** Opening Supplied material block **

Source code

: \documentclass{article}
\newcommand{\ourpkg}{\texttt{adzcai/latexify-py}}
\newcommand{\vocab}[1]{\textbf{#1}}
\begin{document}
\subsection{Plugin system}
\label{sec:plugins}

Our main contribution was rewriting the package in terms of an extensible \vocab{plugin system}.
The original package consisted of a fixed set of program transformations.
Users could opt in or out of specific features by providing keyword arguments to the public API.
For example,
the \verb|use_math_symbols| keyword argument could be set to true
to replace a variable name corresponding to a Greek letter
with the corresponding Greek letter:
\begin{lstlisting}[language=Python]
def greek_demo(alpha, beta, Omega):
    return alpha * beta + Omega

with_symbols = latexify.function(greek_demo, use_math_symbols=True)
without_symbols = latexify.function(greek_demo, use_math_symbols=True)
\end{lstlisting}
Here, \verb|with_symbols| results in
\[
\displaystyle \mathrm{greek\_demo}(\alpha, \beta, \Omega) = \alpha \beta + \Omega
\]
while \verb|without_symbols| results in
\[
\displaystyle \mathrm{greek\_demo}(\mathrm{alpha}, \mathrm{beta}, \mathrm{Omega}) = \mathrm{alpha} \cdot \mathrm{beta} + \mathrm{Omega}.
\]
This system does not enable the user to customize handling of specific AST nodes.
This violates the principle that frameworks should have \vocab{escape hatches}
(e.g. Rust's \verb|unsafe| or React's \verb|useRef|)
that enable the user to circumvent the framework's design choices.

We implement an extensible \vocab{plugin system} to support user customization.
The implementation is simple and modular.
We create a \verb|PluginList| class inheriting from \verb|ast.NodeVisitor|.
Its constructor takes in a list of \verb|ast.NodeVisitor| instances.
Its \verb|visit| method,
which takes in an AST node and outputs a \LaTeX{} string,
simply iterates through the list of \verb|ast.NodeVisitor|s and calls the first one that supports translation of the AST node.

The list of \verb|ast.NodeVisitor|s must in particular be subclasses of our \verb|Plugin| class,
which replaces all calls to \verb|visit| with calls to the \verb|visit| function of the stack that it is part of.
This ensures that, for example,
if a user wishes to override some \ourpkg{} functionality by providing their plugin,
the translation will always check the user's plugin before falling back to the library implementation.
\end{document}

** Closing Supplied material block **

Work instructions
The answer must consist of every line from the entries that holds the string "enable".

Result of this task
This system does not enable the user to customize handling of specific AST nodes.
that enable the user to circumvent the framework's design choices.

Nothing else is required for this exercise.